A feminist/process theology, speaking from the rootedness in interrelationship which permeates all our existence, threatens to put cracks in our cherished certainties concerning the absoluteness of our belief systems. That is a very uncomfortable experience. To unveil the deep-spread andromorphism in our God-talk and in all our theologies is to manifest the relative, conditioned nature of our theologies. Hearing from the black and third-world theologians of the cultural advantages and cultural oppressions wrought through our theologies underscores again the relativity of theological thought. Such recognition calls for a new strand to be woven into our theologies, the strand of humility. It calls for a critique of theological ideas not only from the stance of inner logic, or conformity to the norms of text and tradition, but a critique fashioned as well from the variety of voices on this planet so that we might better see the projections of ourselves which we have woven into our understanding of God. It calls for theology to lose its abstractness, and to view itself as the garment woven of our experience.

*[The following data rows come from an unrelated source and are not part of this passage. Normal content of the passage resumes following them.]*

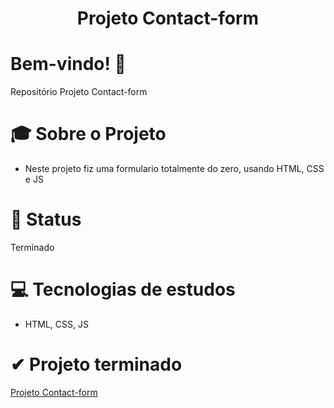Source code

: <div align="center">
<h1>Projeto Contact-form</h1>
</div>

# Bem-vindo! 👋 <a name="id01"></a>
Repositório Projeto Contact-form

# &#x1F393; Sobre o Projeto

<ul>
<li>Neste projeto fiz uma formulario totalmente do zero, usando HTML, CSS e JS</li>
</ul>

# &#x1F680; Status
Terminado

# &#x1F4BB; Tecnologias de estudos
<ul>
  <li>HTML, CSS, JS</li>
</ul>

# &#10004; Projeto terminado

<a href="https://kaiketorres.github.io/Projeto-Contact-form">Projeto Contact-form </a> 


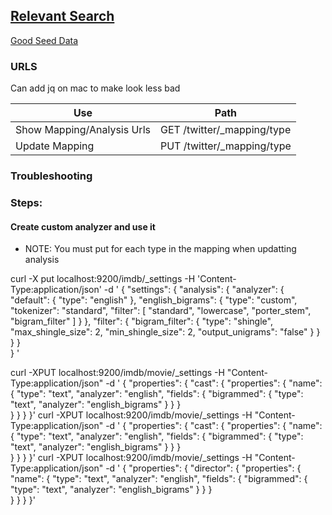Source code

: ## [Relevant Search](https://www.manning.com/books/relevant-search)

[Good Seed Data](https://www.elastic.co/guide/en/kibana/current/tutorial-load-dataset.html)

### URLS

Can add jq on mac to make look less bad

|Use|Path|
|---|---|
|Show Mapping/Analysis Urls |GET /twitter/_mapping/type|
|Update Mapping|PUT /twitter/_mapping/type|

### Troubleshooting

### Steps:

#### Create custom analyzer and use it

 - NOTE: You must put for each type in the mapping when updatting analysis

curl -X put localhost:9200/imdb/_settings -H 'Content-Type:application/json' -d '
{
  "settings": {
    "analysis": {
      "analyzer": {
        "default": { "type": "english" },
        "english_bigrams": {
          "type": "custom",
          "tokenizer": "standard",
          "filter": [
            "standard",
            "lowercase",
            "porter_stem",
            "bigram_filter"
          ]
        }
      },
      "filter": {
        "bigram_filter": {
          "type": "shingle",
          "max_shingle_size": 2,
          "min_shingle_size": 2, 
          "output_unigrams": "false"
        }
      }
    }
  }     
}
'

curl -XPUT localhost:9200/imdb/movie/_settings -H "Content-Type:application/json" -d '
{
    "properties": {
      "cast": {
        "properties": {
          "name": {
            "type": "text",
            "analyzer": "english",
            "fields": {
              "bigrammed": {
                "type": "text",
                "analyzer": "english_bigrams"
              }
            }
          }  
        }
      }
    }
}'
curl -XPUT localhost:9200/imdb/movie/_settings -H "Content-Type:application/json" -d '
{
    "properties": {
      "cast": {
        "properties": {
          "name": {
            "type": "text",
            "analyzer": "english",
            "fields": {
              "bigrammed": {
                "type": "text",
                "analyzer": "english_bigrams"
              }
            }
          }  
        }
      }
    }
}'
curl -XPUT localhost:9200/imdb/movie/_settings -H "Content-Type:application/json" -d '
{
    "properties": {
      "director": {
        "properties": {
          "name": {
            "type": "text",
            "analyzer": "english",
            "fields": {
              "bigrammed": {
                "type": "text",
                "analyzer": "english_bigrams"
              }
            }
          }  
        }
      }
    }
}'
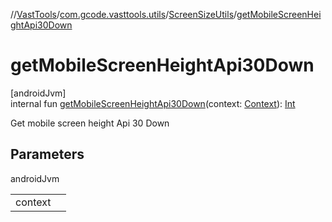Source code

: //[VastTools](../../../index.md)/[com.gcode.vasttools.utils](../index.md)/[ScreenSizeUtils](index.md)/[getMobileScreenHeightApi30Down](get-mobile-screen-height-api30-down.md)

# getMobileScreenHeightApi30Down

[androidJvm]\
internal fun [getMobileScreenHeightApi30Down](get-mobile-screen-height-api30-down.md)(context: [Context](https://developer.android.com/reference/kotlin/android/content/Context.html)): [Int](https://kotlinlang.org/api/latest/jvm/stdlib/kotlin/-int/index.html)

Get mobile screen height Api 30 Down

## Parameters

androidJvm

| | |
|---|---|
| context |  |
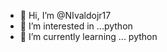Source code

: - 👋 Hi, I’m @NIvaldojr17
- 👀 I’m interested in ...python  
- 🌱 I’m currently learning ... python
<!---
NIvaldojr17/NIvaldojr17 is a ✨ special ✨ repository because its `README.md` (this file) appears on your GitHub profile.
You can click the Preview link to take a look at your changes.
--->
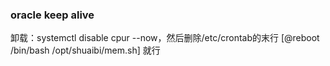 ### oracle keep alive
卸载：systemctl disable cpur --now，然后删除/etc/crontab的末行 [@reboot /bin/bash /opt/shuaibi/mem.sh] 就行
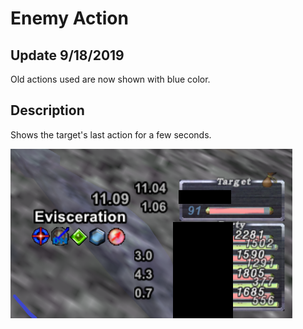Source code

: # Enemy Action

## Update 9/18/2019 

Old actions used are now shown with blue color.

## Description

Shows the target's last action for a few seconds.

![Example](https://github.com/Akirane/enemyaction/blob/master/enemyaction.PNG)

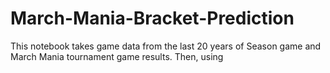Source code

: # March-Mania-Bracket-Prediction

This notebook takes game data from the last 20 years of Season game and March Mania tournament game results. Then, using 
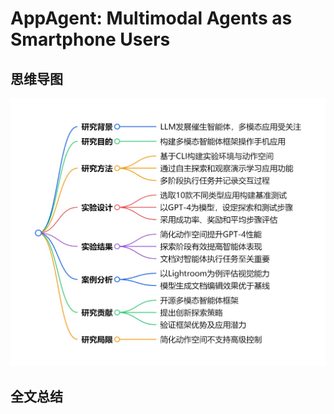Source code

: # AppAgent: Multimodal Agents as Smartphone Users

## 思维导图
![思维导图](/imgs/AppAgent-Multimodal-Agents-as-Smartphone-Users.jpg)

## 全文总结
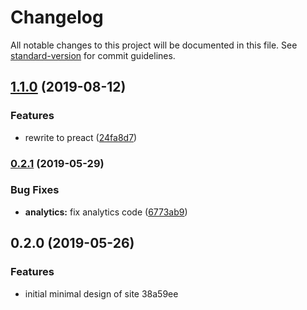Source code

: # Changelog

All notable changes to this project will be documented in this file. See [standard-version](https://github.com/conventional-changelog/standard-version) for commit guidelines.

## [1.1.0](https://github.com/baetheus/blaylock-dev/compare/v0.2.1...v1.1.0) (2019-08-12)


### Features

* rewrite to preact ([24fa8d7](https://github.com/baetheus/blaylock-dev/commit/24fa8d7))

### [0.2.1](https://github.com/baetheus/blaylock-dev/compare/v0.2.0...v0.2.1) (2019-05-29)


### Bug Fixes

* **analytics:** fix analytics code ([6773ab9](https://github.com/baetheus/blaylock-dev/commit/6773ab9))



## 0.2.0 (2019-05-26)


### Features

* initial minimal design of site 38a59ee

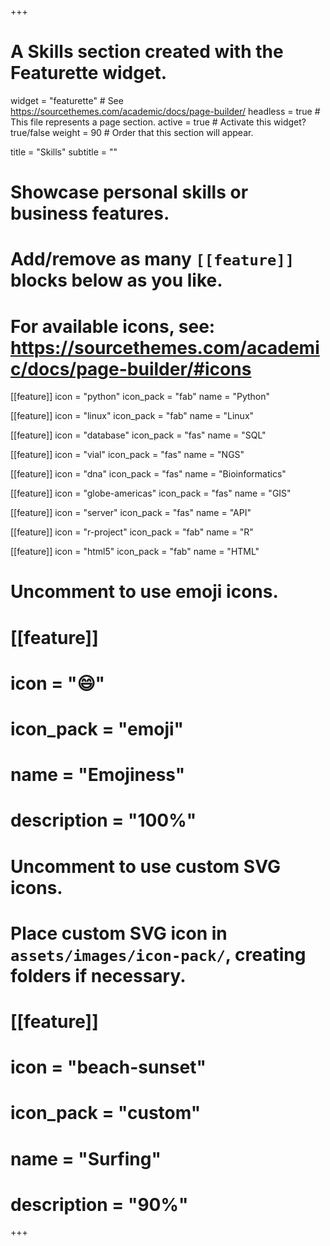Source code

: +++
# A Skills section created with the Featurette widget.
widget = "featurette"  # See https://sourcethemes.com/academic/docs/page-builder/
headless = true  # This file represents a page section.
active = true  # Activate this widget? true/false
weight = 90  # Order that this section will appear.

title = "Skills"
subtitle = ""

# Showcase personal skills or business features.
#
# Add/remove as many `[[feature]]` blocks below as you like.
#
# For available icons, see: https://sourcethemes.com/academic/docs/page-builder/#icons

[[feature]]
  icon = "python"
  icon_pack = "fab"
  name = "Python"

[[feature]]
  icon = "linux"
  icon_pack = "fab"
  name = "Linux"

[[feature]]
  icon = "database"
  icon_pack = "fas"
  name = "SQL"

[[feature]]
  icon = "vial"
  icon_pack = "fas"
  name = "NGS"

[[feature]]
  icon = "dna"
  icon_pack = "fas"
  name = "Bioinformatics"

[[feature]]
  icon = "globe-americas"
  icon_pack = "fas"
  name = "GIS"

[[feature]]
  icon = "server"
  icon_pack = "fas"
  name = "API"

[[feature]]
  icon = "r-project"
  icon_pack = "fab"
  name = "R"

[[feature]]
  icon = "html5"
  icon_pack = "fab"
  name = "HTML"




# Uncomment to use emoji icons.
# [[feature]]
#  icon = ":smile:"
#  icon_pack = "emoji"
#  name = "Emojiness"
#  description = "100%"  

# Uncomment to use custom SVG icons.
# Place custom SVG icon in `assets/images/icon-pack/`, creating folders if necessary.
# [[feature]]
#  icon = "beach-sunset"
#  icon_pack = "custom"
#  name = "Surfing"
#  description = "90%"

+++
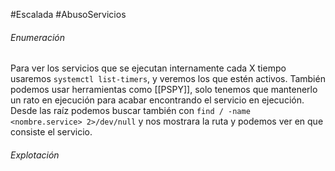 #Escalada #AbusoServicios
###### Enumeración
Para ver los servicios que se ejecutan internamente cada X tiempo usaremos `systemctl list-timers`, y veremos los que estén activos.
También podemos usar herramientas como [[PSPY]], solo tenemos que mantenerlo un rato en ejecución para acabar encontrando el servicio en ejecución.
Desde las raíz podemos buscar también con `find / -name <nombre.service> 2>/dev/null` y nos mostrara la ruta y podemos ver en que consiste el servicio.

###### Explotación
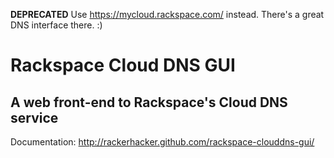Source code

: **DEPRECATED** Use https://mycloud.rackspace.com/ instead.  There's a great DNS interface there. :)

# Rackspace Cloud DNS GUI
## A web front-end to Rackspace's Cloud DNS service

Documentation: http://rackerhacker.github.com/rackspace-clouddns-gui/
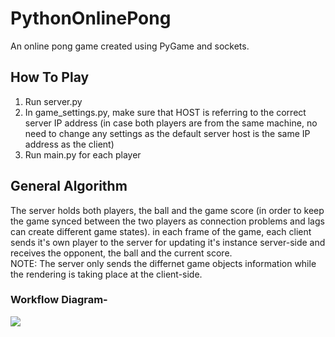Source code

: # PythonOnlinePong

An online pong game created using PyGame and sockets.

## How To Play
1. Run server.py
2. In game_settings.py, make sure that HOST is referring to the correct server IP address (in case both players are from the same machine, no need to change any settings as the default server host is the same IP address as the client)
3. Run main.py for each player

## General Algorithm
The server holds both players, the ball and the game score (in order to keep the game synced between the two players as connection problems and lags can create different game states).
in each frame of the game, each client sends it's own player to the server for updating it's instance server-side and receives the opponent, the ball and the current score.  
NOTE: The server only sends the differnet game objects information while the rendering is taking place at the client-side.

### Workflow Diagram-
![](photos/workflow_digram.png)
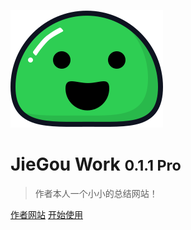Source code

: ![logo](_media/icon.svg)

# <large>JieGou Work<large>  <small>0.1.1 Pro</small>

> 作者本人一个小小的总结网站！

[作者网站](https://laok.pw)
[开始使用](#网站)

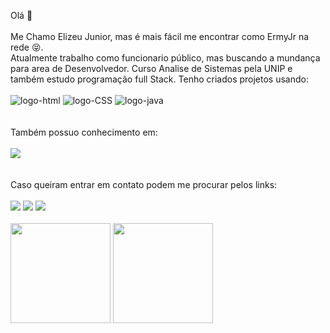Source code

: Olá :wave:
<br>
<br>
Me Chamo Elizeu Junior, mas é mais fácil me encontrar como ErmyJr na rede :stuck_out_tongue_closed_eyes:.
<br>
Atualmente trabalho como funcionario público, mas buscando a mundança para area de Desenvolvedor. Curso Analise de Sistemas pela UNIP e também estudo programação full Stack.
Tenho criados projetos usando:
<br>
<br>
<img src="https://img.shields.io/badge/HTML-239120?style=for-the-badge&logo=html5&logoColor=white" alt="logo-html"/>
<img src="https://img.shields.io/badge/CSS-239120?&style=for-the-badge&logo=css3&logoColor=white" alt="logo-CSS"/>
<img src="https://img.shields.io/badge/JavaScript-F7DF1E?style=for-the-badge&logo=javascript&logoColor=black" alt = "logo-java"/>
<br>
<br>
<br>
Também possuo conhecimento em:
<br>
<br>
<img src="https://img.shields.io/badge/Adobe%20Photoshop-31A8FF?style=for-the-badge&logo=Adobe%20Photoshop&logoColor=black"/>
<br>
<br>
<br>
Caso queiram entrar em contato podem me procurar pelos links:
<br>
<br>
<a href="www.linkedin.com/in/Elizeu-Jr/"><img src="https://img.shields.io/badge/LinkedIn-0077B5?style=for-the-badge&logo=linkedin&logoColor=white"/></a>
<a href="https://www.facebook.com/elizeu.junior2"><img src="https://img.shields.io/badge/Facebook-1877F2?style=for-the-badge&logo=facebook&logoColor=white"></a>
<a href="mailto:ermyjr94@gmail.com"><img src="https://img.shields.io/badge/Gmail-D14836?style=for-the-badge&logo=gmail&logoColor=white"/></a>
<br>
<br>
<img height="160em" src="https://github-readme-stats.vercel.app/api?username=ermyjr&count_private=true&include_all_commits=true&show_icons=true&theme=dracula&hide_border=false&show_owner=true"/>
<img height="160em" src="https://github-readme-stats.vercel.app/api/top-langs/?username=Ermyjr&theme=dracula&hide_border=false&&layout=compact"/>

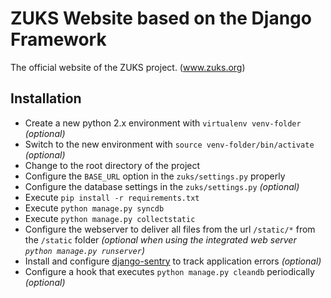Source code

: # ZUKS Website based on the Django Framework
The official website of the ZUKS project. (www.zuks.org)

## Installation
- Create a new python 2.x environment with `virtualenv venv-folder` _(optional)_
- Switch to the new environment with `source venv-folder/bin/activate` _(optional)_
- Change to the root directory of the project
- Configure the `BASE_URL` option in the `zuks/settings.py` properly
- Configure the database settings in the `zuks/settings.py` _(optional)_
- Execute `pip install -r requirements.txt`
- Execute `python manage.py syncdb`
- Execute `python manage.py collectstatic`
- Configure the webserver to deliver all files from the url `/static/*` from the `/static` folder _(optional when using the integrated web server `python manage.py runserver`)_
- Install and configure [django-sentry](https://sentry.readthedocs.org/en/v1.13.5/install/index.html) to track application errors _(optional)_
- Configure a hook that executes `python manage.py cleandb` periodically _(optional)_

The freedom from the burden of absolute knowledge is the freedom to play with theological ideas, to experiment, to test, to listen to differences with interest rather than a sense of threat. In such freedom the circle of positive influences widens rather than narrows, and the very stuff of one’s thinking is enriched immeasurably. While such theology indeed speaks of God, God is not reduced to the theology -- and in fact is seen more to be the ground of faith which produces the very impulse and delight in that garment of theological vision.
What to do with a theology which is only a garment? Why, wear it, of course -- and in the wearing, to test it. It will require all the washings and mendings and maybe finally even quilting into the past which is appropriate to garments. And when our garment has been woven not only with our own stuff, but with strands given to us through the other’s experience (and in this relational world, such a situation is unavoidable; it is only a question of how we will weave that other’s experience into and with our own), then our garment might begin to reflect the richness of this world’s community. Properly clothed, we might find the energy to work for the richness of well-being of the whole planet, that others, too, might have the liberty, strength, and wherewithal to weave their own garments. In my own perspectival, relative way, I rather think that God intended us thus to wear our theologies all along.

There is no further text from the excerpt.